Qu’est-ce qui doit changer pour que la décentralisation tienne ses promesses au Bénin ?

Il faudra traduire le principe de subsidiarité dans le fonctionnement de l’Administration publique, les processus de conception et de conduite des politiques publiques et assurer une autonomisation effective des CTD afin qu’elles puissent s’administrer de façon responsable et dans un cadre qui permet d’assurer une gestion axée sur les objectifs et les résultats convenus d’avance et des mécanismes de contrôle et de reddition de comptes efficaces et crédibles.

Une phrase mais tout un programme ! Car tirer les bénéfices d’une décentralisation effective requiert une réforme en profondeur du fonctionnement de l’État à travers son administration centrale. Elle conduirait au sujet des compétences transférées à : redéfinir, clarifier, rationaliser les missions des ministères et des administrations centrales par rapport aux mandats conférés par la loi aux collectivités territoriales (CT) en recentrant leurs missions autour : de la définition des orientations, des stratégies et des mécanismes de régulation des activités,  du renforcement des capacités des CT et du transfert effectif des compétences et ressources y compris à travers une contractualisation entre l’État central et les CT via si nécessaire des agences d’exécution (les Communes exerçant les attributions liées à la maîtrise d’ouvrage), puis de la régulation et le suivi-évaluation de la mise en œuvre des politiques et investissements publics.

Il faudra aussi opérer de façon systématique une territorialisation des politiques publiques pour favoriser les dynamiques ascendantes et le rôle d’acteur de développement des autorités locales dans la conduite de l’action publique ; et relever le défi de l’autonomie et de responsabilisation des exécutifs locaux.

Autonomie et responsabilisation sont deux facteurs essentiels de la capacitation des autorités locales permettant d’assurer l’effectivité de la décentralisation. En effet, « sans une marge d’autonomie substantielle pour ajuster et gérer la mise en œuvre des programmes nationaux sur leurs territoires, les autorités locales ne seraient rien d’autre que des agences déconcentrées de l’administration nationale. Plus important encore, elles ne pourraient pas mobiliser des ressources locales additionnelles si elles ne développaient pas leurs propres politiques et programmes correspondant aux priorités des détenteurs de ces ressources additionnelles. »

La responsabilisation quant à elle s’entend dans un esprit de complémentarité et de redevabilité

« La responsabilisation s’intéresse à̀ la façon dont les autorités locales sont tenues de répondre de leurs actes. En ce sens, trois types de mécanismes de responsabilité́ doivent être considérés : a) responsabilité ascendante (vis-à-vis de l’État central), b) descendante (vis-à-vis des populations/communautés locales) et c) horizontale (vis-à-vis des politiciens locaux et administrations locales). Là où les mécanismes de responsabilité ascendante, descendante et horizontale ne fonctionnent pas, c’est le manque de reddition des comptes qui en découle. »

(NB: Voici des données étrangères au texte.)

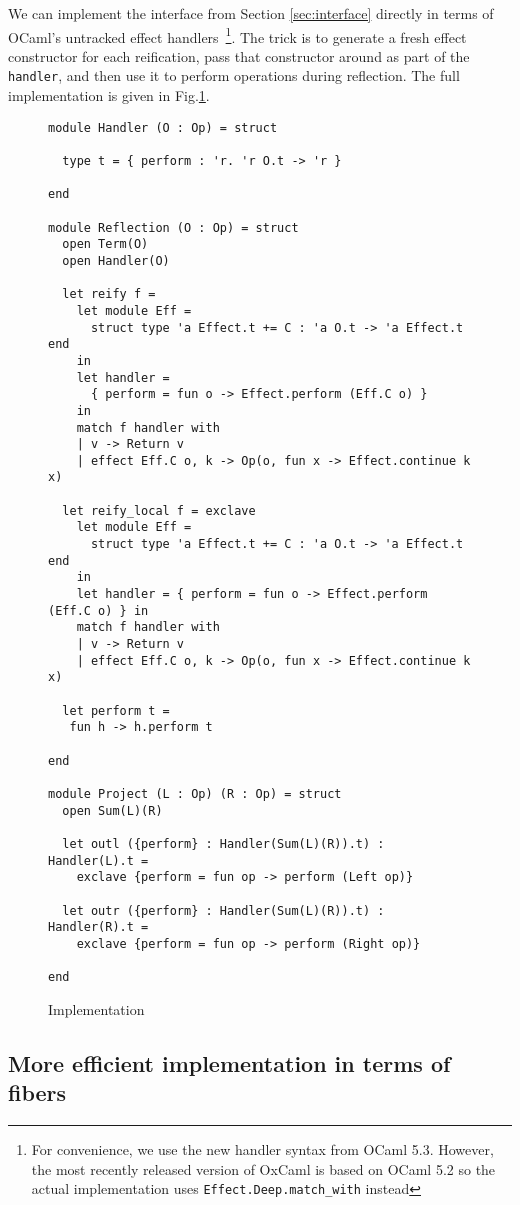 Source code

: \documentclass[acmsmall, screen, review, anonymous]{acmart}
\theoremstyle{definition}
\begin{document}
We can implement the interface from Section \ref{sec:interface} directly
in terms of OCaml's untracked effect
handlers~\cite{Sivaramakrishnan2021retrofitting}\footnote{For
  convenience, we use the new handler syntax from OCaml 5.3. However,
  the most recently released version of OxCaml is based on OCaml 5.2 so
  the actual implementation uses
  \lstinline[style=oxcaml]{Effect.Deep.match_with} instead}. The trick
is to generate a fresh effect constructor for each reification, pass
that constructor around as part of the
\lstinline[style=oxcaml]{handler}, and then use it to perform operations
during reflection. The full implementation is given in
Fig.\ref{fig:implementation}.

\begin{figure}
\begin{lstlisting}[style=oxcaml]
module Handler (O : Op) = struct

  type t = { perform : 'r. 'r O.t -> 'r }

end

module Reflection (O : Op) = struct
  open Term(O)
  open Handler(O)

  let reify f =
    let module Eff =
      struct type 'a Effect.t += C : 'a O.t -> 'a Effect.t end
    in
    let handler =
      { perform = fun o -> Effect.perform (Eff.C o) }
    in
    match f handler with
    | v -> Return v
    | effect Eff.C o, k -> Op(o, fun x -> Effect.continue k x)

  let reify_local f = exclave
    let module Eff =
      struct type 'a Effect.t += C : 'a O.t -> 'a Effect.t end
    in
    let handler = { perform = fun o -> Effect.perform (Eff.C o) } in
    match f handler with
    | v -> Return v
    | effect Eff.C o, k -> Op(o, fun x -> Effect.continue k x)

  let perform t =
   fun h -> h.perform t

end

module Project (L : Op) (R : Op) = struct
  open Sum(L)(R)

  let outl ({perform} : Handler(Sum(L)(R)).t) : Handler(L).t =
    exclave {perform = fun op -> perform (Left op)}

  let outr ({perform} : Handler(Sum(L)(R)).t) : Handler(R).t =
    exclave {perform = fun op -> perform (Right op)}

end
\end{lstlisting}
\caption{Implementation}
\label{fig:implementation}
\end{figure}

\subsection{More efficient implementation in terms of fibers}
\end{document}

Autonomie et responsabilisation impliquent donc de doter le Bénin d’un cadre/mécanisme performant pour assurer les contrôles à priori et à postériori qu’une telle délégation d’autorité exige.

La décentralisation, combien de parrains dans le landerneau politique béninois ?

Un État fort n’est pas nécessairement un État fortement centralisé, et certainement pas un État durablement efficace. En effet, pour un État qui se veut fort, stratège et efficace, une décentralisation effective est une nécessité pour l’efficience et l’enracinement de l’action publique. C’est l’autre défi du Gouvernement de La Rupture dans la poursuite de son ambition de révéler le Bénin, car réaliser une telle ambition implique aussi de libérer les énergies et potentialités de chacun des territoires qui composent notre pays, dans le cadre du principe constitutionnel de libre administration des collectivités territoriales. La décentralisation peut aussi être vue comme étant le moyen qui permet à l’État de répondre au précepte politique que Nelson Mandela  a traduit dans sa citation bien connue : « Tout ce qui est fait pour moi, sans moi, est fait contre moi ».

En somme, « les réformes de décentralisation sont invariablement pilotées par des motivations politiques. Une analyse d’économie politique minutieuse est donc nécessaire pour comprendre les motivations, intérêts et incitatifs profonds des différents acteurs et parties prenantes (politiciens, Ministère des Finances, Ministère de l’Intérieur, Ministères techniques, fonction publique aux niveaux national et déconcentré, autorités locales, etc.). Les objectifs et les attitudes de ces acteurs tendent à̀ différer considérablement. Il s’ensuit que l’ampleur et la vitesse des réformes de décentralisation dans un pays donné sont avant tout déterminées par les forces relatives et le pouvoir de négociation de ces différents groupes d’intérêt. » Voilà ainsi résumé le défi et la décentralisation budgétaire est l’instrument privilégié pour le relever.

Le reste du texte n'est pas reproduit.